Screens like the one in Xiangyang are only a small part of the Chinese government’s surveillance and monitoring system. In recent years, the Communist Party has launched pilot projects in a number of cities for its new Social Credit System. Data is collected from CCTV cameras, private chats, online purchases and numerous other sources and then “structured”. By 2020, the state aims to create a standardised assessment system covering every man, woman and child in the country. In a process requiring a massive amount of computing power, the system will ultimately assign a specific “score” to every Chinese and keep that score updated using algorithms. To China’s authoritarian government, the system seems an obvious step – permitting control over every one of the 1.4 billion people making up China’s population.
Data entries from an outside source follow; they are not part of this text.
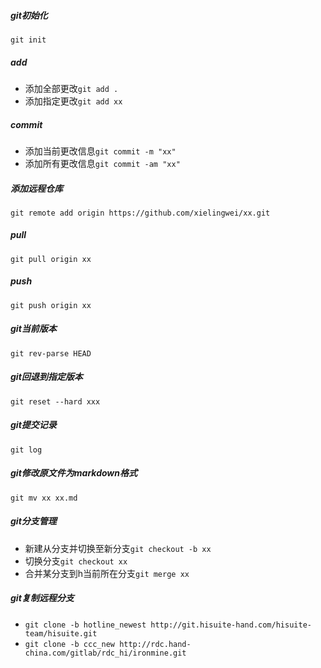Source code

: ##### git初始化
`git init`
##### add
- 添加全部更改`git add .`
- 添加指定更改`git add xx`


##### commit
- 添加当前更改信息`git commit -m "xx"`
- 添加所有更改信息`git commit -am "xx"`

##### 添加远程仓库
`git remote add origin https://github.com/xielingwei/xx.git`
##### pull
`git pull origin xx`
##### push
`git push origin xx`
##### git当前版本
`git rev-parse HEAD`

##### git回退到指定版本
`git reset --hard xxx`

##### git提交记录
`git log`
##### git修改原文件为markdown格式
`git mv xx xx.md`
##### git分支管理
- 新建从分支并切换至新分支`git checkout -b xx`
- 切换分支`git checkout xx`
- 合并某分支到h当前所在分支`git merge xx`

##### git复制远程分支
- `git clone -b hotline_newest http://git.hisuite-hand.com/hisuite-team/hisuite.git`
- `git clone -b ccc_new http://rdc.hand-china.com/gitlab/rdc_hi/ironmine.git`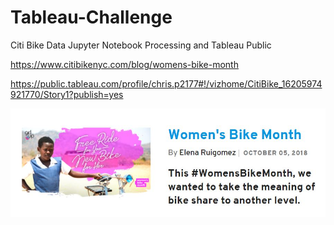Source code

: # Tableau-Challenge
Citi Bike Data Jupyter Notebook Processing and Tableau Public

https://www.citibikenyc.com/blog/womens-bike-month

https://public.tableau.com/profile/chris.p2177#!/vizhome/CitiBike_16205974921770/Story1?publish=yes

![#WomensBikeMonth](https://github.com/pulliam-chris/Tableau-Challenge/blob/main/images/WomenBikeMonth.JPG)
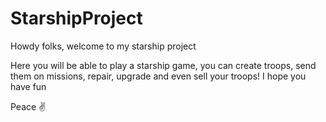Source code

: # StarshipProject

Howdy folks, welcome to my starship project 

Here you will be able to play a starship game, 
you can create troops, send them on missions, repair, upgrade and even sell your troops! 
I hope you have fun 

Peace ✌️
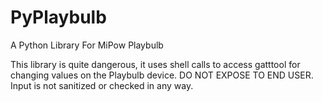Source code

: # PyPlaybulb
A Python Library For MiPow Playbulb

This library is quite dangerous, it uses shell calls to access gatttool for changing values on the Playbulb device. DO NOT EXPOSE TO END USER. Input is not sanitized or checked in any way.
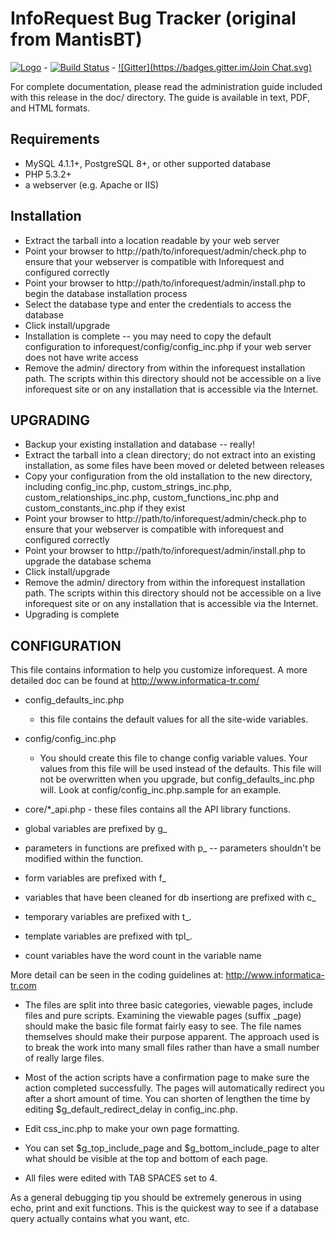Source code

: InfoRequest Bug Tracker (original  from MantisBT)
=============================
[![Logo](http://s6.postimg.org/b9hteq3m5/mantis_logo.png)](http://www.informatica-tr.com) - 
[![Build Status](https://travis-ci.org/FavioGalvis/Inforequest.svg?branch=modern-ui-2)](https://travis-ci.org/FavioGalvis/Inforequest) - 
[![Gitter](https://badges.gitter.im/Join Chat.svg)](http://webchat.freenode.net/?channels=%23inforequest&uio=OT10cnVlJjExPTIwNQa5)

For complete documentation, please read the administration guide included with
this release in the doc/<lang> directory.  The guide is available in text, PDF,
and HTML formats.

Requirements
------------

 * MySQL 4.1.1+, PostgreSQL 8+, or other supported database
 * PHP 5.3.2+
 * a webserver (e.g. Apache or IIS)

Installation
------------

 * Extract the tarball into a location readable by your web server
 * Point your browser to http://path/to/inforequest/admin/check.php to ensure that
   your webserver is compatible with Inforequest and configured correctly
 * Point your browser to http://path/to/inforequest/admin/install.php to begin the
   database installation process
 * Select the database type and enter the credentials to access the database
 * Click install/upgrade
 * Installation is complete -- you may need to copy the default configuration
   to inforequest/config/config_inc.php if your web server does not have write access
 * Remove the admin/ directory from within the inforequest installation path. The
   scripts within this directory should not be accessible on a live inforequest
   site or on any installation that is accessible via the Internet.

UPGRADING
---------

 * Backup your existing installation and database -- really!
 * Extract the tarball into a clean directory; do not extract into an existing
   installation, as some files have been moved or deleted between releases
 * Copy your configuration from the old installation to the new directory,
   including config_inc.php, custom_strings_inc.php, custom_relationships_inc.php,
   custom_functions_inc.php and custom_constants_inc.php if they exist
 * Point your browser to http://path/to/inforequest/admin/check.php to ensure that
   your webserver is compatible with inforequest and configured correctly
 * Point your browser to http://path/to/inforequest/admin/install.php to upgrade
   the database schema
 * Click install/upgrade
 * Remove the admin/ directory from within the inforequest installation path. The
   scripts within this directory should not be accessible on a live inforequest
   site or on any installation that is accessible via the Internet.
 * Upgrading is complete

CONFIGURATION
-------------

This file contains information to help you customize inforequest.  A more
detailed doc can be found at http://www.informatica-tr.com/

* config_defaults_inc.php
  - this file contains the default values for all the site-wide variables.
* config/config_inc.php
  - You should create this file to change config variable values.  Your
    values from this file will be used instead of the defaults.  This file
    will not be overwritten when you upgrade, but config_defaults_inc.php will.
    Look at config/config_inc.php.sample for an example.

* core/*_api.php - these files contains all the API library functions.

* global variables are prefixed by g_
* parameters in functions are prefixed with p_ -- parameters shouldn't be modified within the function.
* form variables are prefixed with f_
* variables that have been cleaned for db insertiong are prefixed with c_
* temporary variables are prefixed with t_.
* template variables are prefixed with tpl_.
* count variables have the word count in the variable name

More detail can be seen in the coding guidelines at:
http://www.informatica-tr.com

* The files are split into three basic categories, viewable pages,
include files and pure scripts. Examining the viewable pages (suffix _page)
should make the basic file format fairly easy to see.  The file names
themselves should make their purpose apparent.  The approach used is to break the
work into many small files rather than have a small number of really
large files.

* Most of the action scripts have a confirmation page to make sure the action
completed successfully.  The pages will automatically redirect you after a
short amount of time.  You can shorten of lengthen the time by editing
$g_default_redirect_delay in config_inc.php.

* Edit css_inc.php to make your own page formatting.

* You can set $g_top_include_page and $g_bottom_include_page
  to alter what should be visible at the top and bottom of each page.

* All files were edited with TAB SPACES set to 4.

As a general debugging tip you should be extremely generous in using echo,
print and exit functions.  This is the quickest way to see if a database
query actually contains what you want, etc.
Control and punishment by algorithm
There is a name for the practice where governments or their agencies make use of the huge amounts of data flowing from social media and other platforms and let machines decide on the basis of that data whether a citizen should be rewarded or penalised. It is called algorithmic governance. Computers recognise patterns and routines and automatically implement disciplinary measures: anyone returning a rental bike undamaged, waiting for a green light before crossing the road and turning up for work on time is rewarded with points. But someone who voices criticism of Chinese policy online or is even just in frequent contact with low-scoring people will see a steady decline in his or her personal rating. That has drastic consequences: people with a low social score have been denied access to flights and high-speed trains, for instance, or their children have been banned from attending private schools.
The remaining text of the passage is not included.